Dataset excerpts
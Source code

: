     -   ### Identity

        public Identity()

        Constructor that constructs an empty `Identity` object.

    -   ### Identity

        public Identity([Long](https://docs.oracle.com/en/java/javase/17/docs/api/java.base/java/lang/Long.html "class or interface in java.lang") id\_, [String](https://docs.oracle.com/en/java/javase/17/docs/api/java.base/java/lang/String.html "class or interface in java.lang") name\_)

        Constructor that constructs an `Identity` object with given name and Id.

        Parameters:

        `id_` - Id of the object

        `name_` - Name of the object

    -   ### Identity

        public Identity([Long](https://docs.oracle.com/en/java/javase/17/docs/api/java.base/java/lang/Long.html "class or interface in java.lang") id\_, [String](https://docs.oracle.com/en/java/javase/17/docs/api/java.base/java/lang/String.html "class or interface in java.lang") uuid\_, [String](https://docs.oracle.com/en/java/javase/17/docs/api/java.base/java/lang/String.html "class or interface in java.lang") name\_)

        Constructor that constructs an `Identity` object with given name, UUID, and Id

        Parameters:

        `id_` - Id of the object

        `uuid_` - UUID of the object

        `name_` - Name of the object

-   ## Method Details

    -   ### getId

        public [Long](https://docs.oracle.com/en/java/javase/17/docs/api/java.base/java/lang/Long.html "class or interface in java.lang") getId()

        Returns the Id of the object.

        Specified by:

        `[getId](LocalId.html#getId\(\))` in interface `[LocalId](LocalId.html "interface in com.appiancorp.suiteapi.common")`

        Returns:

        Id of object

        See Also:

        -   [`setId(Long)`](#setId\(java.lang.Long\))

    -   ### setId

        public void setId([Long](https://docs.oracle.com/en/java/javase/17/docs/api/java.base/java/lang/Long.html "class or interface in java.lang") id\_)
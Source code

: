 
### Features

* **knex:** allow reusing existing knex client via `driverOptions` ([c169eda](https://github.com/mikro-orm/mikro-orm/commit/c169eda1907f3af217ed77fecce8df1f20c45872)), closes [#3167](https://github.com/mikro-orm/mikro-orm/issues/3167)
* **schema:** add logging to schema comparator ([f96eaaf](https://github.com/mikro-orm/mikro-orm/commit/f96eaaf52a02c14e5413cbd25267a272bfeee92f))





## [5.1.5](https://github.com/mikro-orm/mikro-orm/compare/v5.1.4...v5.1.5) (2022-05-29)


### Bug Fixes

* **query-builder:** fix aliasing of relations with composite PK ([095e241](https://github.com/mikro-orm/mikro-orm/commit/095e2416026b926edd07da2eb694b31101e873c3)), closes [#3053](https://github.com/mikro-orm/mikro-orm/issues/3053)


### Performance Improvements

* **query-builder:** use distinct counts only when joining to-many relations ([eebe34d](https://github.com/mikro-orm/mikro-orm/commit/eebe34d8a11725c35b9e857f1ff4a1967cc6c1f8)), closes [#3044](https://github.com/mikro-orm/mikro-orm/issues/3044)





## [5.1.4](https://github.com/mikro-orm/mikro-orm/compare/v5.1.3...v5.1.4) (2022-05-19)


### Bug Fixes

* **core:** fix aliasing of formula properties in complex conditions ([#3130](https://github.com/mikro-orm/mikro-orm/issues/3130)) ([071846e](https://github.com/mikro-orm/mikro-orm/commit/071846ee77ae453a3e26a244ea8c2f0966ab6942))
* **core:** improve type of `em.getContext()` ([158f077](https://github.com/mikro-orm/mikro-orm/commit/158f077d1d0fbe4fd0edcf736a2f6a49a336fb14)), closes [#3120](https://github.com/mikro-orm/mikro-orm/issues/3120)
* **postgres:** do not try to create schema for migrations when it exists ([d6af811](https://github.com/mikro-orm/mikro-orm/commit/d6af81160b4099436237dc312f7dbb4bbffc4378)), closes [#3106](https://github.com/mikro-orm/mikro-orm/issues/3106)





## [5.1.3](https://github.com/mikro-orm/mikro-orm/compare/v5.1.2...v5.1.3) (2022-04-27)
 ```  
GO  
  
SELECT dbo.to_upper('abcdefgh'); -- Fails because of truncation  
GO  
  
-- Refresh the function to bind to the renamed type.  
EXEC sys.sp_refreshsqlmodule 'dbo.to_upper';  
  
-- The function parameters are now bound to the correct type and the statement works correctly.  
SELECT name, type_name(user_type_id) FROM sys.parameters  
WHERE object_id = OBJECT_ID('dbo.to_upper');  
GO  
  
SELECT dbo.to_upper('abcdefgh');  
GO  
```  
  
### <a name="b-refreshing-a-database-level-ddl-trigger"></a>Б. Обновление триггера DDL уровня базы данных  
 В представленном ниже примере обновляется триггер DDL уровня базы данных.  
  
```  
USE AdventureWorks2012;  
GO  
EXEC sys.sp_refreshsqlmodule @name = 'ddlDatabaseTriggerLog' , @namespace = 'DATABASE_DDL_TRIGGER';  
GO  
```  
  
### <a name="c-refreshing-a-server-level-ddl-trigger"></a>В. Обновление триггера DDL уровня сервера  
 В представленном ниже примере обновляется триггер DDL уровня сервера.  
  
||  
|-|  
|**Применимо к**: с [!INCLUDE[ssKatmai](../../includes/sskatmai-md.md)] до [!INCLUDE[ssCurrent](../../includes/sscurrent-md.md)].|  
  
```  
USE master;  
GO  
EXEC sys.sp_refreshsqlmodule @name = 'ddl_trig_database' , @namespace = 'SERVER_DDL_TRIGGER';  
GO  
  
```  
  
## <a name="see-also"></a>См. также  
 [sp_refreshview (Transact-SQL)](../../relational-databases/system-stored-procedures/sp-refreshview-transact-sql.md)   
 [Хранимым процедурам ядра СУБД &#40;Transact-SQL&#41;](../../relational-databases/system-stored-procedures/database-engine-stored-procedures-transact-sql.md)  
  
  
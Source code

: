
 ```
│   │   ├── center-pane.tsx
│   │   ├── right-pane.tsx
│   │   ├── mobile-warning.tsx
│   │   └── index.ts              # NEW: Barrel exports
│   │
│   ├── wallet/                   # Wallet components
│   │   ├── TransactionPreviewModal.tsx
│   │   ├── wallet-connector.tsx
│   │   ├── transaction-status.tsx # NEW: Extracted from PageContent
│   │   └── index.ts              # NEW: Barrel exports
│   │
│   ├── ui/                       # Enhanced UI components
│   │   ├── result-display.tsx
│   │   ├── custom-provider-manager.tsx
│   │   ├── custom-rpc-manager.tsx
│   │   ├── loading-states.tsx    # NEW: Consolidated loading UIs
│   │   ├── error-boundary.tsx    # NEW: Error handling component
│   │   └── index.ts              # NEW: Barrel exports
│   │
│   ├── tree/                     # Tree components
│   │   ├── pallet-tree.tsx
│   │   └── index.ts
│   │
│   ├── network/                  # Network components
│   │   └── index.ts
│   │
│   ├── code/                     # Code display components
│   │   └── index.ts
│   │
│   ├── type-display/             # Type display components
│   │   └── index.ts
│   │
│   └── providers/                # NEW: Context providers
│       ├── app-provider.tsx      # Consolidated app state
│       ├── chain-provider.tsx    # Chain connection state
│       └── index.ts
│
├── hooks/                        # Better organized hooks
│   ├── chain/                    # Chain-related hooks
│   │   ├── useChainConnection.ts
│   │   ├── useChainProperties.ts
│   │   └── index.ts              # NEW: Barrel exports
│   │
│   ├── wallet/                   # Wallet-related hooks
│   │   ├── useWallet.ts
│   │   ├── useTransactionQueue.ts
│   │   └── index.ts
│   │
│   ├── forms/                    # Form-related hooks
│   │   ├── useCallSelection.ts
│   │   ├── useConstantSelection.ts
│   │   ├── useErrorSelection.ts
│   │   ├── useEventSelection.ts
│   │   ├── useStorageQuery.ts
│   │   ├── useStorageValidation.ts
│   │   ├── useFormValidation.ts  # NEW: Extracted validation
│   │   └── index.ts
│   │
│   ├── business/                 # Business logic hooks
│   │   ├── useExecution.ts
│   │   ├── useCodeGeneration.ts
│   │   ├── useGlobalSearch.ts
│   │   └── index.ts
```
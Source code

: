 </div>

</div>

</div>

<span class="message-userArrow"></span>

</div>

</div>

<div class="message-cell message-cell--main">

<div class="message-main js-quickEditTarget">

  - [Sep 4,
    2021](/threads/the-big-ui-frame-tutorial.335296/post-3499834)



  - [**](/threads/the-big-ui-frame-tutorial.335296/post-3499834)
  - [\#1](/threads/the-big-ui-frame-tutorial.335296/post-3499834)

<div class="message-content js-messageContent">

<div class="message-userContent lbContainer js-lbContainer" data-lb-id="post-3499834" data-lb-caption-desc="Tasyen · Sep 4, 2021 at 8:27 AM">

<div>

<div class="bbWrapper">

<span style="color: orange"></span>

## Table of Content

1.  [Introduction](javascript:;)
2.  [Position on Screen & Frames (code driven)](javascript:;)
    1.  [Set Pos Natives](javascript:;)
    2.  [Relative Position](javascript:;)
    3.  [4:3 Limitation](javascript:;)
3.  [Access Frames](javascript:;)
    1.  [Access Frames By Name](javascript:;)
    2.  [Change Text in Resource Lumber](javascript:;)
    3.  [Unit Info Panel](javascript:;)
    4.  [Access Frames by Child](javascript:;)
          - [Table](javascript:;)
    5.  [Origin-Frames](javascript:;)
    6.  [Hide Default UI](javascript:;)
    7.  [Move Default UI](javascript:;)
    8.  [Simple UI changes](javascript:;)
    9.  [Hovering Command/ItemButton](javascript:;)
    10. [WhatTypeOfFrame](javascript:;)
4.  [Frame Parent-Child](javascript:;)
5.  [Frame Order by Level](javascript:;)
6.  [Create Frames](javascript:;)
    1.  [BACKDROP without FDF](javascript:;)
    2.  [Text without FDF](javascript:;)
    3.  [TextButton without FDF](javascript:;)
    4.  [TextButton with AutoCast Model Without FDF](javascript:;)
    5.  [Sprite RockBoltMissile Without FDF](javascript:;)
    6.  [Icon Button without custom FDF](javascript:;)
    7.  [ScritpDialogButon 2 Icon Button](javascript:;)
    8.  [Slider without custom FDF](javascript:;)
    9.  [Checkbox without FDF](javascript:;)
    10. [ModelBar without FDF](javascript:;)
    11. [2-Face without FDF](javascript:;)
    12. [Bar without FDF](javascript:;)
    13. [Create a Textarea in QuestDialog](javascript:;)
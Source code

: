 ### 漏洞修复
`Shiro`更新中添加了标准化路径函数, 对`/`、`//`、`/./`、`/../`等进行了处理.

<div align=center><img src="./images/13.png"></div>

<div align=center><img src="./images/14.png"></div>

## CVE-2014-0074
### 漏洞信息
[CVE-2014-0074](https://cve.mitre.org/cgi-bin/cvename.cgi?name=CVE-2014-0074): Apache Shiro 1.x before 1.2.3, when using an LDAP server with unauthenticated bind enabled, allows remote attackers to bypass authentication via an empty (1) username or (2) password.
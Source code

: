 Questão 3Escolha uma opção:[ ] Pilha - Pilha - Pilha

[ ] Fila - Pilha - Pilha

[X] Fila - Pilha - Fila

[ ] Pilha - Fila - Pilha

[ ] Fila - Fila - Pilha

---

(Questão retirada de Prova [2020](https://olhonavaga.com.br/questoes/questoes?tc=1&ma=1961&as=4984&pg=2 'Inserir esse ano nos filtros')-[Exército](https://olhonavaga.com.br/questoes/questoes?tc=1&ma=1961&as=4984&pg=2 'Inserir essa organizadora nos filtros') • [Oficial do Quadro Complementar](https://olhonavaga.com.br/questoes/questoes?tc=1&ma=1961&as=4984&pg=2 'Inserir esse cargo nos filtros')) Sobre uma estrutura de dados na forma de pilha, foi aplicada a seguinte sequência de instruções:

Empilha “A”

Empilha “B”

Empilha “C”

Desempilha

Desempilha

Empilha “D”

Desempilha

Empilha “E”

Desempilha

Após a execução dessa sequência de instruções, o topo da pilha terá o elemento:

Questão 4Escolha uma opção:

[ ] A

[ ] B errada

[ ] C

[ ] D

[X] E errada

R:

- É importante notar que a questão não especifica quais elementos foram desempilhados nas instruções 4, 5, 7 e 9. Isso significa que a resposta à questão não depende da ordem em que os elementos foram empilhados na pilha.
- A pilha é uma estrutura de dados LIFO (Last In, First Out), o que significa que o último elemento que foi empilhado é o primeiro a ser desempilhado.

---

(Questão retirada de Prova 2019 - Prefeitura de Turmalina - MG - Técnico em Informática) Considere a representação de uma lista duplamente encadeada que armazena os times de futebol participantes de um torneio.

→ **Your objective**
If a line in the records above holds the string "getId", copy it.

→ **Result for this task**
    -   ### getId
        public [Long](https://docs.oracle.com/en/java/javase/17/docs/api/java.base/java/lang/Long.html "class or interface in java.lang") getId()
        `[getId](LocalId.html#getId\(\))` in interface `[LocalId](LocalId.html "interface in com.appiancorp.suiteapi.common")`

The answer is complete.